● PROVIDED INFORMATION

══════

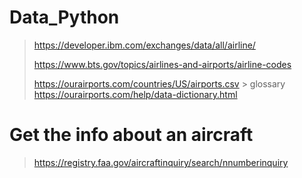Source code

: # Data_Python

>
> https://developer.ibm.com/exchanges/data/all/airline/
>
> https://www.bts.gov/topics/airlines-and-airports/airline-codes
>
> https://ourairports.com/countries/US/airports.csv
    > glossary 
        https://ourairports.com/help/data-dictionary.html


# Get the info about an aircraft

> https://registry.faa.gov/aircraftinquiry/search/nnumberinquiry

══════

● TASK DESCRIPTION
Leave the images aside and return the records above exactly as written.

● EXPECTED ANSWER
Source code

: # Data_Python

>
> https://developer.ibm.com/exchanges/data/all/airline/
>
> https://www.bts.gov/topics/airlines-and-airports/airline-codes
>
> https://ourairports.com/countries/US/airports.csv
    > glossary 
        https://ourairports.com/help/data-dictionary.html


# Get the info about an aircraft

> https://registry.faa.gov/aircraftinquiry/search/nnumberinquiry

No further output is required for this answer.